“The intuitive mind is a sacred gift and the rational mind is a faithful servant. We have created a society that honors the servant and has forgotten the gift.”
This quote is attributed to Albert Einstein who, in my humble opinion, has said some of the wisest things that have ever been said about education. When I read this quote, I can’t help but liken the intuitive mind of which he speaks to the arts and the rational mind to “reading, ‘riting, and ‘rithmetic.”
One of the easiest traps to fall into when attempting Arts Integration is to make the arts a slave to the core curriculum. Those involved in the arts are constantly trying to justify their existence by showing evidence that reading and math tests scores have been positively affected by student involvement in the arts. While there is often a correlation, we need to be sure that we are not involving students in the arts simply to increase standardized test scores. Make not art the servant of the tests!
The easiest way to avoid that is to be certain that your lesson contains objectives for both the art form and the core curriculum area, activities to support both objectives, and assessments that really indicate achievement of both objectives. For example, just the other day I went to visit a second grade teacher who had the brilliant idea of integrating language arts with theater through a lesson on synonyms and antonyms and pantomime. This teacher carefully reviewed pairs of words discussing what made them synonyms and antonyms and what the individual words meant. This topic had clearly been previously covered. He then paired up the students giving them each a set of words that were either synonyms or antonyms and instructed them to create a pantomime for those words.

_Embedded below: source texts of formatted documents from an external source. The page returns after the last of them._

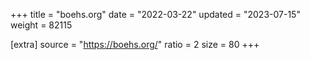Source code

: +++
title = "boehs.org"
date = "2022-03-22"
updated = "2023-07-15"
weight = 82115

[extra]
source = "https://boehs.org/"
ratio = 2
size = 80
+++

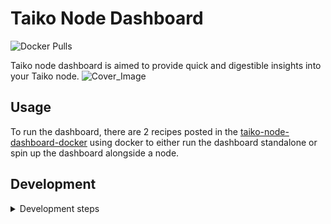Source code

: # Taiko Node Dashboard
![Docker Pulls](https://img.shields.io/docker/pulls/wolfderechter/taiko-node-dashboard)

Taiko node dashboard is aimed to provide quick and digestible insights into your Taiko node.
![Cover_Image](https://github.com/wolfderechter/taiko-node-dashboard/assets/60930264/8a18073f-848c-421f-9e81-4aae5482737e)

## Usage

To run the dashboard, there are 2 recipes posted in the [taiko-node-dashboard-docker](https://github.com/wolfderechter/taiko-node-dashboard-docker) using docker to either run the dashboard standalone or spin up the dashboard alongside a node.

## Development

<details>
<summary>Development steps</summary>

## Deployment

To deploy to the website run: `pnpm run predeploy` and `pnpm run deploy`. This will build the website and push to the `gh-pages` branch.

### Pre-installation

Make sure you have **node** and **npm** installed on your system. You can do it by:

`brew install node`
`brew install npm`
`npm install -g pnpm`

### Development Usage

You can start the application with the following lines:

`pnpm install`

`pnpm start`

You'll probably also want to start the [systeminformation](https://github.com/wolfderechter/dojonode-systeminformation) application with:

`git clone https://github.com/wolfderechter/dojonode-systeminformation`

`cd dojonode-systeminformation`

`node server.js`

</details>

It was a wonderfully engaging activity for the students and when the pair of students were clear in their pantomime, it was a wonderful illustration of synonyms and antonyms. The synonym pantomimes looked very similar and the antonym pantomimes looked quite different. The language arts objective was clear and observable. However, many of the students did not effectively pantomime their words so it made it difficult for the “audience” to determine whether the words were synonyms or antonyms.

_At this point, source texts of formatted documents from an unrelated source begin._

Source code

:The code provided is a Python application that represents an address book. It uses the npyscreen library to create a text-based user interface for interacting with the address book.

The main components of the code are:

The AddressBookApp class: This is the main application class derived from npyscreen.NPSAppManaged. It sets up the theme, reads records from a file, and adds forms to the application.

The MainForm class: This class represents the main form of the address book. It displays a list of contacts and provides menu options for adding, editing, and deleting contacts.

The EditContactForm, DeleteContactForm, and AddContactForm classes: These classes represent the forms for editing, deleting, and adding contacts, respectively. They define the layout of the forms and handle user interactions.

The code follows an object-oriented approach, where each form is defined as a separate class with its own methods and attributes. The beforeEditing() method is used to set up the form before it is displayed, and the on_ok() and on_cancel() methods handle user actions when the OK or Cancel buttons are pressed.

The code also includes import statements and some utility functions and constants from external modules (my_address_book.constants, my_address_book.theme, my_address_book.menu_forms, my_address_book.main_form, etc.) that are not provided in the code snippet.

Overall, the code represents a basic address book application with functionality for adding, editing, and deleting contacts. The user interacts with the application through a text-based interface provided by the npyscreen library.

If the students had a chance to warm-up their bodies, an important actor’s tool, and had an activity that focused solely on how to perform an effective pantomime with exaggeration and use of facial expression, gesture and posture the performance of the synonym and antonym pairs would likely have been more rich and effective in communicating the words to the audience. The students would also have learned how actors use pantomime to communicate meaning.

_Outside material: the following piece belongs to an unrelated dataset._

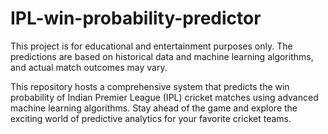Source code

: # IPL-win-probability-predictor
This project is for educational and entertainment purposes only. The predictions are based on historical data and machine learning algorithms, and actual match outcomes may vary.

This repository hosts a comprehensive system that predicts the win probability of Indian Premier League (IPL) cricket matches using advanced machine learning algorithms. Stay ahead of the game and explore the exciting world of predictive analytics for your favorite cricket teams.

In our zeal to improve test scores for language arts and mathematics and in our efforts to make learning the core curriculum engaging and meaningful, let us not make art a faithful servant. Let us remember the inherent value of the arts, the gifts they have to offer each child and teacher, and how much more effective their relationship with the core curriculum can be if the students are equipped with the depth of art knowledge and skills needed to complement the subject with which they have been paired.